This second report on the health indicators in the National Partnership Agreement on Indigenous Early Childhood Development finds areas of improvement as well as areas of concern in the health of Aboriginal and Torres Strait Islander children and mothers.
In 2010, 51% of Indigenous mothers attended at least 1 antenatal visit in the first trimester of pregnancy in New South Wales, Victoria, Queensland, Western Australia, South Australia, the Australian Capital Territory and the Northern Territory combined. Although the majority of Aboriginal and Torres Strait Islander mothers access antenatal care at least once during their pregnancy, they tend to access these services later and less often than other mothers (AHMAC 2012a).
Teenage rates of sexually transmissible and bloodborne virus infections
Between 2010 and 2012, in jurisdictions with at least 50% completeness of Indigenous status reporting for teenagers aged 15-19, notification rates for chlamydia, gonorrhoea and syphilis were much higher for Indigenous teenagers than for other teenagers (6,807 and 1,560 per 100,000 for chlamydia; 3,182 and 55 per 100,000 for gonorrhoea; and 81 and 3 per 100,000 for syphilis).
Between 2008 and 2010, for all Australia, singleton live babies born to Indigenous mothers were 2.4 times as likely to have low birthweight as those born to non-Indigenous mothers. The proportion of low birthweight babies born to Indigenous mothers, and the gap, declined substantially between 2000 and 2010. Infants who are born with low birthweight are at greater risk than other infants of poor health, disability and death in the first year of life.
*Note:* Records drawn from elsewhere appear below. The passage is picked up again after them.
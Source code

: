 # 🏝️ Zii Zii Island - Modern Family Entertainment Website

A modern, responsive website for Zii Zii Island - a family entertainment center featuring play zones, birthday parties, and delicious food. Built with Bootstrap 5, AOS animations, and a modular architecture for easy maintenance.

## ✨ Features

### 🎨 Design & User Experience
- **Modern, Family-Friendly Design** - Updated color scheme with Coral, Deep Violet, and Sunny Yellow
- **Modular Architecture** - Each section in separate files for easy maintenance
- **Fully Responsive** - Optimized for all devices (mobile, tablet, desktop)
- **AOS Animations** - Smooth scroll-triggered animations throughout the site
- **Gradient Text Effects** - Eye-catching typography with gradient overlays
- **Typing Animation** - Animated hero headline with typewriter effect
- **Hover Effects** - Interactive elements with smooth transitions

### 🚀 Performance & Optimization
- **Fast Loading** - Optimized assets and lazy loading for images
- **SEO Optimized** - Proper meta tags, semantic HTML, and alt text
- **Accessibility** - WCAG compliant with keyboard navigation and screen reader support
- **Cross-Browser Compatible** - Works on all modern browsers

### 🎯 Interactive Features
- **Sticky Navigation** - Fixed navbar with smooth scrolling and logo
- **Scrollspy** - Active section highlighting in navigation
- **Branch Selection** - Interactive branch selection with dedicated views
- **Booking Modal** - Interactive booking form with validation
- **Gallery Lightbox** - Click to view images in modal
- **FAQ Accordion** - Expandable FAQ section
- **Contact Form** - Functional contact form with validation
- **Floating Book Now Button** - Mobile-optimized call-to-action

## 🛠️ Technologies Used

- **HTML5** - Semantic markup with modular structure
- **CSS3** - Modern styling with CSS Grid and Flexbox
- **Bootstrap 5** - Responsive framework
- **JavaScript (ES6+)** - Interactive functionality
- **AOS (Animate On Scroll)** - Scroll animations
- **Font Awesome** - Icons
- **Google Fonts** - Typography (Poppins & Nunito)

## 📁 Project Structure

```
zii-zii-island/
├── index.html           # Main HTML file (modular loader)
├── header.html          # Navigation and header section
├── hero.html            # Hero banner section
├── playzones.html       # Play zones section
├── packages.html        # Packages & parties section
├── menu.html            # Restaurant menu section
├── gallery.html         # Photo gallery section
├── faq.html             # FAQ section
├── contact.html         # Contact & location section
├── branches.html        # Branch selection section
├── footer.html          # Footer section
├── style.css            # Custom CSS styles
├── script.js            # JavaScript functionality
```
Between 2001 and 2011, in New South Wales, Queensland, Western Australia, South Australia and the Northern Territory combined, Indigenous infant mortality declined by 55% (from 11.2 to 6.6 deaths per 1,000 live births). But the infant mortality rate in 2007-2011 was still almost twice as high for Indigenous infants as for non-Indigenous infants.
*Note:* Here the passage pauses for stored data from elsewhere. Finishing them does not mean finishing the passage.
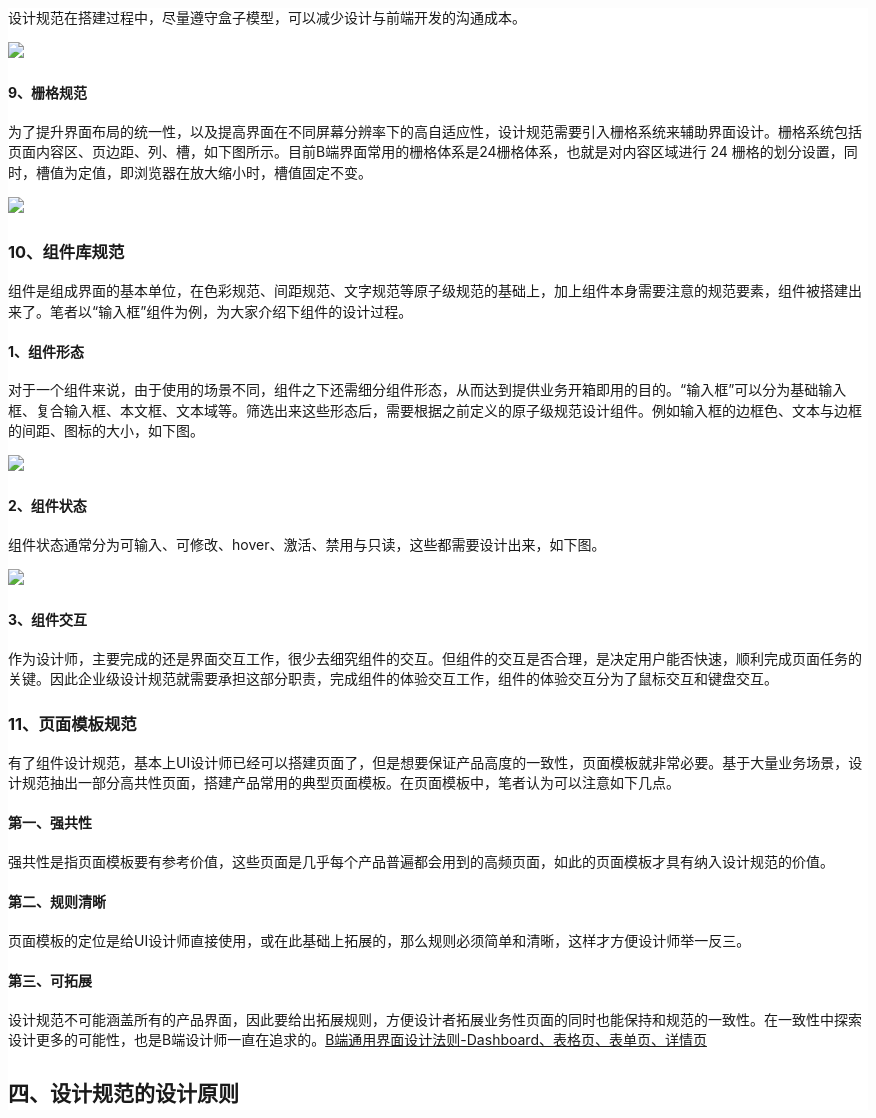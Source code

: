 设计规范在搭建过程中，尽量遵守盒子模型，可以减少设计与前端开发的沟通成本。

![](https://cdn.wallleap.cn/img/pic/illustrtion/202211141433355.jpeg)

#### 9、栅格规范

为了提升界面布局的统一性，以及提高界面在不同屏幕分辨率下的高自适应性，设计规范需要引入栅格系统来辅助界面设计。栅格系统包括页面内容区、页边距、列、槽，如下图所示。目前B端界面常用的栅格体系是24栅格体系，也就是对内容区域进行 24 栅格的划分设置，同时，槽值为定值，即浏览器在放大缩小时，槽值固定不变。

![](https://cdn.wallleap.cn/img/pic/illustrtion/202211141433356.jpeg)

### 10、组件库规范

组件是组成界面的基本单位，在色彩规范、间距规范、文字规范等原子级规范的基础上，加上组件本身需要注意的规范要素，组件被搭建出来了。笔者以“输入框”组件为例，为大家介绍下组件的设计过程。

#### 1、组件形态

对于一个组件来说，由于使用的场景不同，组件之下还需细分组件形态，从而达到提供业务开箱即用的目的。“输入框”可以分为基础输入框、复合输入框、本文框、文本域等。筛选出来这些形态后，需要根据之前定义的原子级规范设计组件。例如输入框的边框色、文本与边框的间距、图标的大小，如下图。

![](https://cdn.wallleap.cn/img/pic/illustrtion/202211141433357.jpeg)

#### 2、组件状态

组件状态通常分为可输入、可修改、hover、激活、禁用与只读，这些都需要设计出来，如下图。

![](https://cdn.wallleap.cn/img/pic/illustrtion/202211141433358.jpeg)

#### 3、组件交互

作为设计师，主要完成的还是界面交互工作，很少去细究组件的交互。但组件的交互是否合理，是决定用户能否快速，顺利完成页面任务的关键。因此企业级设计规范就需要承担这部分职责，完成组件的体验交互工作，组件的体验交互分为了鼠标交互和键盘交互。

### 11、页面模板规范

有了组件设计规范，基本上UI设计师已经可以搭建页面了，但是想要保证产品高度的一致性，页面模板就非常必要。基于大量业务场景，设计规范抽出一部分高共性页面，搭建产品常用的典型页面模板。在页面模板中，笔者认为可以注意如下几点。

#### 第一、强共性

强共性是指页面模板要有参考价值，这些页面是几乎每个产品普遍都会用到的高频页面，如此的页面模板才具有纳入设计规范的价值。

#### 第二、规则清晰

页面模板的定位是给UI设计师直接使用，或在此基础上拓展的，那么规则必须简单和清晰，这样才方便设计师举一反三。

#### 第三、可拓展

设计规范不可能涵盖所有的产品界面，因此要给出拓展规则，方便设计者拓展业务性页面的同时也能保持和规范的一致性。在一致性中探索设计更多的可能性，也是B端设计师一直在追求的。[B端通用界面设计法则-Dashboard、表格页、表单页、详情页](https://link.zhihu.com/?target=http%3A//mp.weixin.qq.com/s%3F__biz%3DMzUwOTM2OTc4MA%3D%3D%26mid%3D2247484178%26idx%3D1%26sn%3Df9f657abcea4162c22d2000807ad51a5%26chksm%3Df9120fc9ce6586dfc8ad8576f9a6b5ba80bb176d8f001963b8d9f410b6d073bf1f86116bddb6%26scene%3D21%23wechat_redirect)

## 四、设计规范的设计原则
Substance use during pregnancy
Nationally, in 2010, 51% of Indigenous mothers smoked during pregnancy. Indigenous mothers were almost 4 times as likely as non-Indigenous mothers to have smoked during pregnancy (age-standardised rates of 49% and 13%, respectively). These figures did not change substantially between 2007 and 2010. Smoking during pregnancy is a significant risk factor for the mother and her baby, for whom the effects persist into childhood.
Hospitalisations for children under 5
Between 2004-05 and 2010-11, hospitalisation rates for Indigenous children aged 0-4 years increased (from 288 to 322 per 1,000 population) in New South Wales, Victoria, Queensland, Western Australia, South Australia and the Northern Territory combined.